What keeps the planets in our solar system in it's orbital path?


Question:


Answer:
gravity
The sun's gravitational pull! thats easy i just learned that in science last week!!
The Gravittaional pull of the sun.
centripetal and centrifugal forces
ya gravity..ryt...
gravity
Gravity.
i think its the sun gravitational pull (please ignore spelling)
gravity keeps them in orbit.
Cables coming right out of the sun are attached to each planets. As the planets try to escape by pulling away from the sun, they are restrained by the cables.
The gravitational pull of the sun keeps the planets our slar system in its orbital path.
GRAVITY DUUUH!
The powerful gravity of the sun allows the planet in our solar system to follow its path around the sun.
stfu all of you. gravity is an obvious and ignorant answer. What this asker (and me as well) are curious about is how the planets maintain a consistent path around the sun rather than being overcome by its gravity and sucked in or simply cast out into space by their own momentum. How is it that mercury is much closer to the sun than Neptune, yet murcury is not overcome by the sun's gravity, and Neptuen is not cast into space. Comets also orbit around the sun, and are gone for hundreds of years at a time before they return. Its an interesting concept. too bad the US public is not exactly known for having broad minds.
The answer really is that the gravity of the sun keeps the planets orbiting the sun. A deeper reason is that we see today the survivors -- the objects whose orbits didn't send them into the sun or out of the solar system.
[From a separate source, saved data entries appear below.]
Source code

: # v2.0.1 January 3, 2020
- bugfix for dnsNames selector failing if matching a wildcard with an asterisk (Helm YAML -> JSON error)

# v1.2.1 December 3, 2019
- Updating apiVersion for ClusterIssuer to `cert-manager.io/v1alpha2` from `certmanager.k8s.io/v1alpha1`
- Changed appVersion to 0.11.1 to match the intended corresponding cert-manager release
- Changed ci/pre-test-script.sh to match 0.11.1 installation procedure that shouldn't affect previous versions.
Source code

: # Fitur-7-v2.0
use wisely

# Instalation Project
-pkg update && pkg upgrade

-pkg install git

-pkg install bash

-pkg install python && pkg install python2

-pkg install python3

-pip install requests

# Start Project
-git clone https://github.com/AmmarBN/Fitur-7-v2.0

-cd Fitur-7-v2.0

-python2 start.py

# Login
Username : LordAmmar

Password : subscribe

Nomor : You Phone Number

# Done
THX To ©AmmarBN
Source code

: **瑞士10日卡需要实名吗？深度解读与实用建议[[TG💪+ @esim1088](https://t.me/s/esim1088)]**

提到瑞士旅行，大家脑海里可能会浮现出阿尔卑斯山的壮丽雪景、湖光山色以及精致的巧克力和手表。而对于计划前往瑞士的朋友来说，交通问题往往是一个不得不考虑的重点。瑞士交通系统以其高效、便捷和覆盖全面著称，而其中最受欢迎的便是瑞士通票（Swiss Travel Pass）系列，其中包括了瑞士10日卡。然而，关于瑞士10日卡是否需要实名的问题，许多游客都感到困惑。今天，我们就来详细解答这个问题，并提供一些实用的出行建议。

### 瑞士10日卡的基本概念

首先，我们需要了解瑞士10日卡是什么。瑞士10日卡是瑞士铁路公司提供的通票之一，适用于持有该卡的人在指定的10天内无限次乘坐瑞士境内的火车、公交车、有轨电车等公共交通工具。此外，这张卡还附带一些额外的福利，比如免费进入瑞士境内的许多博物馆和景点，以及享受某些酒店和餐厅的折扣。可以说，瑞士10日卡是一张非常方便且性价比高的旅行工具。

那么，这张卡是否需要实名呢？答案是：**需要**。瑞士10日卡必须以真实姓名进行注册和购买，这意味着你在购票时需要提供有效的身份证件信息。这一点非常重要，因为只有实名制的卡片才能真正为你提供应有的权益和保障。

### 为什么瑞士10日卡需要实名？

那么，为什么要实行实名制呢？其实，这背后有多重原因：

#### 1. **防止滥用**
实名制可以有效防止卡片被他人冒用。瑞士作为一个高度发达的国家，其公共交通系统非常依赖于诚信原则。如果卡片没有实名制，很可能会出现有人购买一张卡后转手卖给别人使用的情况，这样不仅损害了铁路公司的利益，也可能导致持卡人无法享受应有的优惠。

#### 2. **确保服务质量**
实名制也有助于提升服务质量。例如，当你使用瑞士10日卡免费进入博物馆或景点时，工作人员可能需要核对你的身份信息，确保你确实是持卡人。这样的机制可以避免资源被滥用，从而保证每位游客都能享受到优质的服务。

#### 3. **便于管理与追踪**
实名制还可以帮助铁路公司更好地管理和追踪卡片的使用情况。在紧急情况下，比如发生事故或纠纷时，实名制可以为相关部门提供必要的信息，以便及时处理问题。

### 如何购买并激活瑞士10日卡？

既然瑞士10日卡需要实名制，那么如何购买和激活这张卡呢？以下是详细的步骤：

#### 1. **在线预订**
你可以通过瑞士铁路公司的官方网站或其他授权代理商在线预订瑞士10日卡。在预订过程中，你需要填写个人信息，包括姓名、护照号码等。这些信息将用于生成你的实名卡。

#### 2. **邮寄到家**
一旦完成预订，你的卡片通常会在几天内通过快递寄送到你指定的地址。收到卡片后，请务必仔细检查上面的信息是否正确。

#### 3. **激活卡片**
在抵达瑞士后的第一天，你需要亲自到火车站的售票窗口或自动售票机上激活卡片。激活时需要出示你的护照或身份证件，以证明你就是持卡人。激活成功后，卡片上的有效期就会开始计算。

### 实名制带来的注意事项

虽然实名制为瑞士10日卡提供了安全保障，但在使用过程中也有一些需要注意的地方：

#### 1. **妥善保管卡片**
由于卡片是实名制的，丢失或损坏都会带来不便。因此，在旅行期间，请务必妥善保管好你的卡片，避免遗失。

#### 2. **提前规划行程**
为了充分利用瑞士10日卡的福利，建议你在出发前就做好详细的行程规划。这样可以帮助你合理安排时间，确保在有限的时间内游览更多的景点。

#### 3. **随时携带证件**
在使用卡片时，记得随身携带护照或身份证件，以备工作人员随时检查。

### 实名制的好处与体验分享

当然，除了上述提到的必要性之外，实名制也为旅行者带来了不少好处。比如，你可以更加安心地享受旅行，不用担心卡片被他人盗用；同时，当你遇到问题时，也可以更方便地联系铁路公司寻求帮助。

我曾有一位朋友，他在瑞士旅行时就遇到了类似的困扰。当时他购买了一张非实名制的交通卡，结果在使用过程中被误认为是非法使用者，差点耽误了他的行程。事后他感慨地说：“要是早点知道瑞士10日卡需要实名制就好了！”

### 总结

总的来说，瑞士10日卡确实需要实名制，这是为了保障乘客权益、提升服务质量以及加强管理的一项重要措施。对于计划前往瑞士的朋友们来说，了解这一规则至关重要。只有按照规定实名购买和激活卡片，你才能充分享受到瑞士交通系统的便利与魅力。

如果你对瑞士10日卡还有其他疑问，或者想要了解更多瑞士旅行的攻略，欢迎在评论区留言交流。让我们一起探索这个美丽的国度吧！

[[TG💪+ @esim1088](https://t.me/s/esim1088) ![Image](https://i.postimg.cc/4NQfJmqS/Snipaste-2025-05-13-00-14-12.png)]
The reason the planets continue in more or less their same orbits (the orbits do actually change over time) is that they are moving fast enough to avoid falling in. (The objects that weren't moving fast enough to avoid falling in fell into the sun billions of years ago.)

Here's what might be a more satisfying answer. The solar system is thought to have condensed from gas and dust that formed a swirling nebula. As particles moved randomly within the nebula, their very tiny gravitational attraction and occasional collisions caused lumps to form. The bigger lumps were able to attract more matter, and got bigger rapidly. The biggest of them became the sun. The smaller lumps became proto-planets that orbited around the sun.

More collisions and the gravitational forces among the proto-planets no doubt knocked some of them into the sun and others out of orbit and out of the solar system. The planets exerted gravitational pulls on one another and forced one another into the same orbital plane. (Jupiter as the most massive planet had the greatest effect.)

Earth's distance from the sun varies by only about 2% during the year - about 91.9 million miles at the closest and about 94.1 million miles at the farthest. Suppose our orbit varied by 15%, so that at perihelion earth was 86 million miles from the sun and at aphelion earth was at 100 million miles from the sun. We'd be appreciably closer to Venus at perihelion and to Mars at aphelion, and if our orbit were in resonance with either of those planets, the earth would be tugged by Venus (say) at the same point in its orbit, which would cause our orbit to stretch further and become more eccentric. As our orbit stretched, the effects of Venus and Mars stretching our orbit would increase (unless they counterbalanced each other), increasing our chance of eventually crashing into one or the other, or theirs of crashing into us. This didn't happen, which implies that whatever effects the other planets are having on our orbit are about balancing out (and a good thing, too), keeping us in our place.